Amblymelanoplia soetwaterensis

Scientific classification
- Kingdom: Animalia
- Phylum: Arthropoda
- Class: Insecta
- Order: Coleoptera
- Suborder: Polyphaga
- Infraorder: Scarabaeiformia
- Family: Scarabaeidae
- Genus: Amblymelanoplia
- Species: A. soetwaterensis
- Binomial name: Amblymelanoplia soetwaterensis Dombrow, 2022

= Amblymelanoplia soetwaterensis =

- Genus: Amblymelanoplia
- Species: soetwaterensis
- Authority: Dombrow, 2022

Species of beetle

Amblymelanoplia soetwaterensis is a species of beetle of the family Scarabaeidae. It is found in South Africa (Northern Cape).
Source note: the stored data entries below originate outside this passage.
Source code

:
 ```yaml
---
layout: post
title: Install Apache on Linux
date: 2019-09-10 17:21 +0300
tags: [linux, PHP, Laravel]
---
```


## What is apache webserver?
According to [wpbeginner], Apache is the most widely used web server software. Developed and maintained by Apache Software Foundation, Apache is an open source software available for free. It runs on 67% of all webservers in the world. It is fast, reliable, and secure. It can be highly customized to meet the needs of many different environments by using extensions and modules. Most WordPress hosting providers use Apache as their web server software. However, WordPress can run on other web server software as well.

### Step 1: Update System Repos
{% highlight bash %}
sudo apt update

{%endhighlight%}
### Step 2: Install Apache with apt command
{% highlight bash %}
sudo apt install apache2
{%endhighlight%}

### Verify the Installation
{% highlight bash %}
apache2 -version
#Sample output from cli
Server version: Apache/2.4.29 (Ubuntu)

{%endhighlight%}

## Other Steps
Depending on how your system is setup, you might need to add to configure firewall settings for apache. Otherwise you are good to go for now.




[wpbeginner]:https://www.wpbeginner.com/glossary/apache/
The habitat consists of Tanqua Karoo.

==Description==
Adults reach a length of about 9.5 mm. They are dull black. The head and clypeus have brown setae and the pronotum also has rown setae, but also a few elliptic white scales, a band of white scales along the lateral margin and some black setae on the lateral margin. The elytra have brown setae, as well as white scales.

==Etymology==
The species name refers to the type locality near Soetwater in the Northern Cape.